Aside: the fact that the readable()
method loads the whole file and caches it
(via _get_file
) on the S3BotoStorageFile
instance is unfortunate, but on its
own it wouldn't be dangerous. It would waste some bandwidth - indeed, performing
a HEAD
request would be much better - but the memory consumption would not
exceed the amount needed for a single biggest image. Also, there's a setting,
namely AWS_S3_MAX_MEMORY_SIZE
, which controls when the temporary file "rolls
over", ie. changes its representation from in-memory buffer to a named file.
Unfortunately, the default value - 0
- means "no rollover, ever", which is
kind of dangerous on its own.
Now the question is where exactly were the references to the id_
objects kept.
Looking at the code there is no such place - the CA
list only keeps strings,
which are considered atomic by the GC, ie. they cannot refer to any other
objects; this means the CA
list couldn't have kept the processed objects
alive. The body of the loop never sees more than one id_
instance, so it's
also improbable to be the cause.
There is, however, one object which does see the whole set of IDFrontData
instances: the QuerySet
. That object, or parts of it at least, and all the
objects referenced from there, have to be kept alive until the loop finishes -
it only gets finalized and deallocated after the loop.

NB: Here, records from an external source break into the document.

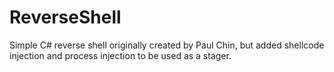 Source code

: # ReverseShell
Simple C# reverse shell originally created by Paul Chin, but added shellcode injection and process injection
to be used as a stager.
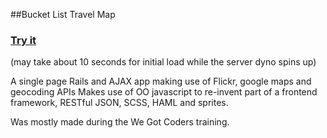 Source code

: ##Bucket List Travel Map

### [Try it](https://bucketlist77.herokuapp.com/)
(may take about 10 seconds for initial load while the server dyno spins up)

A single page Rails and AJAX app making use of Flickr, google maps and geocoding APIs
Makes use of OO javascript to re-invent part of a frontend framework, RESTful JSON, SCSS, HAML and sprites.

Was mostly made during the We Got Coders training.
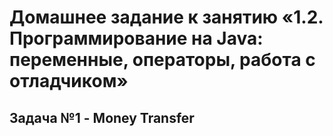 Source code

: # Домашнее задание к занятию «1.2. Программирование на Java: переменные, операторы, работа с отладчиком»
## Задача №1 - Money Transfer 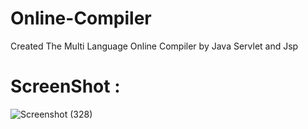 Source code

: # Online-Compiler

Created The Multi Language  Online Compiler by Java Servlet  and Jsp 

# ScreenShot :

![Screenshot (328)](https://user-images.githubusercontent.com/79684679/201730293-cad5f81b-8237-45d6-808b-841bebfa6403.png)
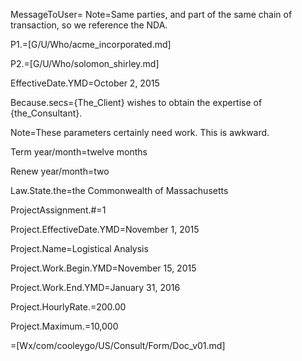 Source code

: MessageToUser=
Note=Same parties, and part of the same chain of transaction, so we reference the NDA.

P1.=[G/U/Who/acme_incorporated.md]

P2.=[G/U/Who/solomon_shirley.md]

EffectiveDate.YMD=October 2, 2015

Because.secs={The_Client} wishes to obtain the expertise of {the_Consultant}.

Note=These parameters certainly need work.  This is awkward.

Term year/month=twelve months

Renew year/month=two

Law.State.the=the Commonwealth of Massachusetts


ProjectAssignment.#=1

Project.EffectiveDate.YMD=November 1, 2015

Project.Name=Logistical Analysis

Project.Work.Begin.YMD=November 15, 2015

Project.Work.End.YMD=January 31, 2016

Project.HourlyRate.$=$200.00

Project.Maximum.$=$10,000

=[Wx/com/cooleygo/US/Consult/Form/Doc_v01.md] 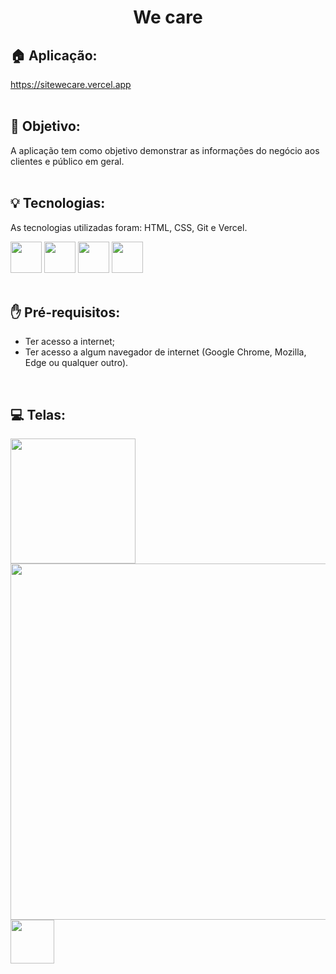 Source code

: <h1 align="center">
  We care
</h1>

## 🏠 Aplicação:
https://sitewecare.vercel.app
<br><br>

## 🎯 Objetivo:
<span>A aplicação tem como objetivo demonstrar as informações do negócio aos clientes e público em geral.</span>
<br><br>

## 💡 Tecnologias:
As tecnologias utilizadas foram: HTML, CSS, Git e Vercel.
<div display: "flex" justify-content="center">
  <img width="50px" src="https://cdn.jsdelivr.net/gh/devicons/devicon@latest/icons/html5/html5-original.svg"/>
  <img width="50px" src="https://cdn.jsdelivr.net/gh/devicons/devicon@latest/icons/css3/css3-original.svg"/>
  <img width="50px" src="https://cdn.jsdelivr.net/gh/devicons/devicon@latest/icons/git/git-original.svg"/>        
  <img width="50px" src="https://cdn.jsdelivr.net/gh/devicons/devicon@latest/icons/vercel/vercel-original.svg"/>
</div>
<br>

## ✋ Pré-requisitos:
<ul>
  <li>Ter acesso a internet;</li>
  <li>Ter acesso a algum navegador de internet (Google Chrome, Mozilla, Edge ou qualquer outro).</li>
</ul>
<br>

## 💻 Telas:
<div>
  <img src="https://github.com/tiagorodri-dev/site-veterinaria/assets/68871083/0846d1b0-b2ae-4c0a-a8c1-7e899be60eb6" width="200px">
  <img src="https://github.com/tiagorodri-dev/site-veterinaria/assets/68871083/8eeec0a6-0852-46b0-be6f-8de3550329b6" width="570px">
  <img src="https://github.com/tiagorodri-dev/site-veterinaria/assets/68871083/3dc25635-cb4a-40d5-a891-53a327955fbf" width="70px">
</div>
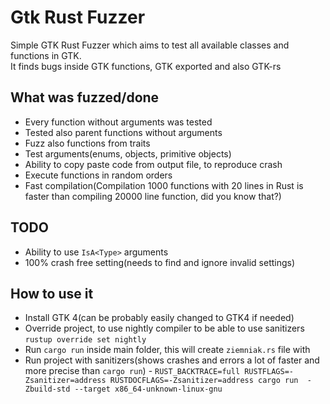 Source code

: # Gtk Rust Fuzzer
Simple GTK Rust Fuzzer which aims to test all available classes and functions in GTK.  
It finds bugs inside GTK functions, GTK exported  and also GTK-rs

## What was fuzzed/done
- Every function without arguments was tested
- Tested also parent functions without arguments
- Fuzz also functions from traits
- Test arguments(enums, objects, primitive objects)
- Ability to copy paste code from output file, to reproduce crash
- Execute functions in random orders
- Fast compilation(Compilation 1000 functions with 20 lines in Rust is faster than compiling 20000 line function, did you know that?)

## TODO
- Ability to use `IsA<Type>` arguments
- 100% crash free setting(needs to find and ignore invalid settings)

## How to use it
- Install GTK 4(can be probably easily changed to GTK4 if needed)
- Override project, to use nightly compiler to be able to use sanitizers `rustup override set nightly`
- Run `cargo run` inside main folder, this will create `ziemniak.rs` file with 
- Run project with sanitizers(shows crashes and errors a lot of faster and more precise than `cargo run`) - `RUST_BACKTRACE=full RUSTFLAGS=-Zsanitizer=address RUSTDOCFLAGS=-Zsanitizer=address cargo run  -Zbuild-std --target x86_64-unknown-linux-gnu`
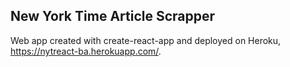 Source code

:## New York Time Article Scrapper

Web app created with create-react-app and deployed on Heroku, https://nytreact-ba.herokuapp.com/.
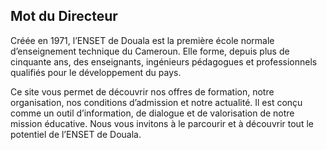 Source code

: ## Mot du Directeur

Créée en 1971, l’ENSET de Douala est la première école normale d’enseignement technique du Cameroun. Elle forme, depuis plus de cinquante ans, des enseignants, ingénieurs pédagogues et professionnels qualifiés pour le développement du pays.  

Ce site vous permet de découvrir nos offres de formation, notre organisation, nos conditions d’admission et notre actualité. Il est conçu comme un outil d’information, de dialogue et de valorisation de notre mission éducative. Nous vous invitons à le parcourir et à découvrir tout le potentiel de l’ENSET de Douala.
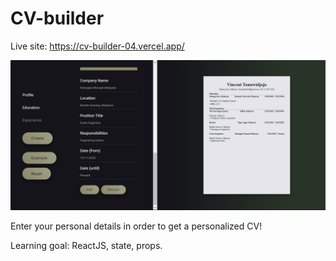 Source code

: # CV-builder

Live site: https://cv-builder-04.vercel.app/

![Alt text](image-1.png)

Enter your personal details in order to get a personalized CV! 

Learning goal: ReactJS, state, props.
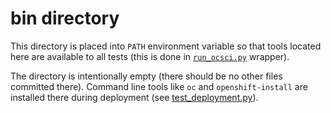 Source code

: # bin directory

This directory is placed into `PATH` environment variable so that tools located
here are available to all tests (this is done in
[`run_ocsci.py`](https://github.com/red-hat-storage/ocs-ci/tree/master/ocs_ci/run_ocsci.py) wrapper).

The directory is intentionally empty (there should be no other files committed
there). Command line tools like `oc` and `openshift-install` are installed
there during deployment (see
[test_deployment.py](https://github.com/red-hat-storage/ocs-ci/tree/master/tests/ecosystem/deployment/test_deployment.py)).
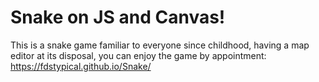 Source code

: # Snake on JS and Canvas!
This is a snake game familiar to everyone since childhood, having a map editor at its disposal, you can enjoy the game by appointment: https://fdstypical.github.io/Snake/
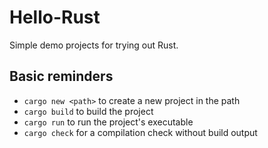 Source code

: # Hello-Rust

Simple demo projects for trying out Rust.

## Basic reminders

- `cargo new <path>` to create a new project in the path
- `cargo build` to build the project
- `cargo run` to run the project's executable
- `cargo check` for a compilation check without build output

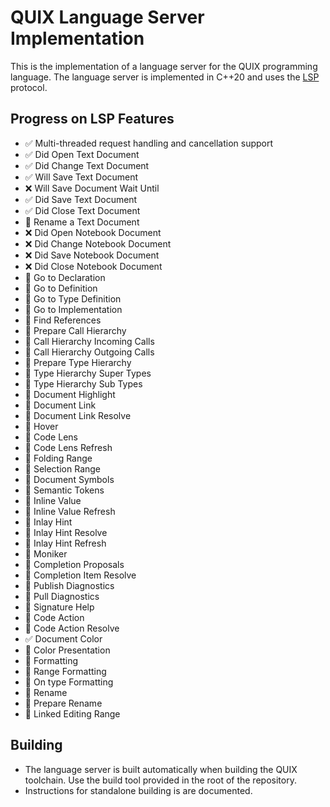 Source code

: # QUIX Language Server Implementation

This is the implementation of a language server for the QUIX programming language. The language server is implemented in C++20 and uses the [LSP](https://microsoft.github.io/language-server-protocol/) protocol.

## Progress on LSP Features

- ✅ Multi-threaded request handling and cancellation support
- ✅ Did Open Text Document
- ✅ Did Change Text Document
- ✅ Will Save Text Document
- ❌ Will Save Document Wait Until
- ✅ Did Save Text Document
- ✅ Did Close Text Document
- 🚧 Rename a Text Document
- ❌ Did Open Notebook Document
- ❌ Did Change Notebook Document
- ❌ Did Save Notebook Document
- ❌ Did Close Notebook Document
- 🚧 Go to Declaration
- 🚧 Go to Definition
- 🚧 Go to Type Definition
- 🚧 Go to Implementation
- 🚧 Find References
- 🚧 Prepare Call Hierarchy
- 🚧 Call Hierarchy Incoming Calls
- 🚧 Call Hierarchy Outgoing Calls
- 🚧 Prepare Type Hierarchy
- 🚧 Type Hierarchy Super Types
- 🚧 Type Hierarchy Sub Types
- 🚧 Document Highlight
- 🚧 Document Link
- 🚧 Document Link Resolve
- 🚧 Hover
- 🚧 Code Lens
- 🚧 Code Lens Refresh
- 🚧 Folding Range
- 🚧 Selection Range
- 🚧 Document Symbols
- 🚧 Semantic Tokens
- 🚧 Inline Value
- 🚧 Inline Value Refresh
- 🚧 Inlay Hint
- 🚧 Inlay Hint Resolve
- 🚧 Inlay Hint Refresh
- 🚧 Moniker
- 🚧 Completion Proposals
- 🚧 Completion Item Resolve
- 🚧 Publish Diagnostics
- 🚧 Pull Diagnostics
- 🚧 Signature Help
- 🚧 Code Action
- 🚧 Code Action Resolve
- ✅ Document Color
- 🚧 Color Presentation
- 🚧 Formatting
- 🚧 Range Formatting
- 🚧 On type Formatting
- 🚧 Rename
- 🚧 Prepare Rename
- 🚧 Linked Editing Range

## Building

- The language server is built automatically when building the QUIX toolchain. 
  Use the build tool provided in the root of the repository. 
- Instructions for standalone building is are documented.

A quick look through the QuerySet
code reveals that, indeed, there is a cache
of objects returned:
https://github.com/django/django/blob/227d0c7365cfd0a64d021cb9bdcf77bed2d3f170/django/db/models/query.py#L194
which, to add insult to injury, gets *fully* populated at the beginning of the
loop; the __iter__
method:
https://github.com/django/django/blob/227d0c7365cfd0a64d021cb9bdcf77bed2d3f170/django/db/models/query.py#L273-L289
calls a _fetch_all
method before returning the iterator over the
_results_cache
; _fetch_all
in turn uses a ModelIterable
class (by default)
over self
and calls list
on that iterable:
https://github.com/django/django/blob/227d0c7365cfd0a64d021cb9bdcf77bed2d3f170/django/db/models/query.py#L1284-L1288
The same thing happens when you call len
on the QuerySet, by the way. The
_results_cache
is only cleared when delete
or update
methods are called;
there's no (or maybe I missed it?) public method for resetting the cache.

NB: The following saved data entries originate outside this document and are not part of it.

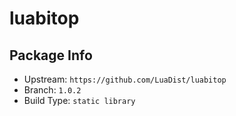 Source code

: # luabitop

## Package Info

- Upstream: `https://github.com/LuaDist/luabitop`
- Branch: `1.0.2`
- Build Type: `static library`

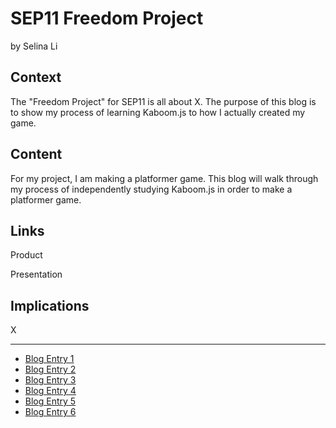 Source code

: # SEP11 Freedom Project
by Selina Li

## Context
The "Freedom Project" for SEP11 is all about X. The purpose of this blog is to show my process of learning Kaboom.js to how I actually created my game.

## Content
For my project, I am making a platformer game. This blog will walk through my process of independently studying Kaboom.js in order to make a platformer game.

## Links

Product

Presentation

## Implications
X

---

* [Blog Entry 1](entries/entry01.md)
* [Blog Entry 2](entries/entry02.md)
* [Blog Entry 3](entries/entry03.md)
* [Blog Entry 4](entries/entry04.md)
* [Blog Entry 5](entries/entry05.md)
* [Blog Entry 6](entries/entry06.md)
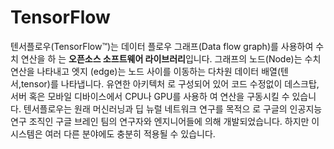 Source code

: # TensorFlow

텐서플로우(TensorFlow™)는 데이터 플로우 그래프(Data flow graph)를 사용하여 수치 연산을 하
는 **오픈소스 소프트웨어 라이브러리**입니다. 그래프의 노드(Node)는 수치 연산을 나타내고 엣지
(edge)는 노드 사이를 이동하는 다차원 데이터 배열(텐서,tensor)를 나타냅니다. 유연한 아키텍처
로 구성되어 있어 코드 수정없이 데스크탑, 서버 혹은 모바일 디바이스에서 CPU나 GPU를 사용하
여 연산을 구동시킬 수 있습니다. 텐서플로우는 원래 머신러닝과 딥 뉴럴 네트워크 연구를 목적으
로 구글의 인공지능 연구 조직인 구글 브레인 팀의 연구자와 엔지니어들에 의해 개발되었습니다.
하지만 이 시스템은 여러 다른 분야에도 충분히 적용될 수 있습니다. 
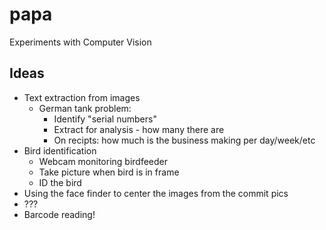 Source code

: papa
====

Experiments with Computer Vision


## Ideas
 * Text extraction from images
   * German tank problem:
      * Identify "serial numbers"
      * Extract for analysis - how many there are
      * On recipts: how much is the business making per day/week/etc
 * Bird identification
    * Webcam monitoring birdfeeder
    * Take picture when bird is in frame
    * ID the bird
 * Using the face finder to center the images from the commit pics
 * ???
 * Barcode reading! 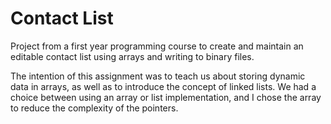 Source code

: # Contact List

Project from a first year programming course to create and maintain an editable contact list using arrays and writing to binary files.

The intention of this assignment was to teach us about storing dynamic data in arrays, as well as to introduce the concept of linked lists. We had a choice between using an array or list implementation, and I chose the array to reduce the complexity of the pointers.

To summarize, code like this:
for obj in SomeModel.objects.filter(...): ...is semantically equivalent to something like this:
objs = list(SomeModel.objects.filter(...)) for obj in iter(objs): ... del objs
So this is where the references were kept, which explains the memory leak: every
obj
is still reachable via the list, so they cannot be finalized and garbage
collected. Normally it's not a big deal, and this is a sane performance
optimization - the real problem comes from the model instances being *mutable*:
whatever you do to the instance (or objects referred to by the instance), even
without calling save()
on it, the changes are kept in the list until the whole
list is collected.
1. Looking more closely at the QuerySet
code we see that the _fetch_all
method
uses something called _iterable_class(self)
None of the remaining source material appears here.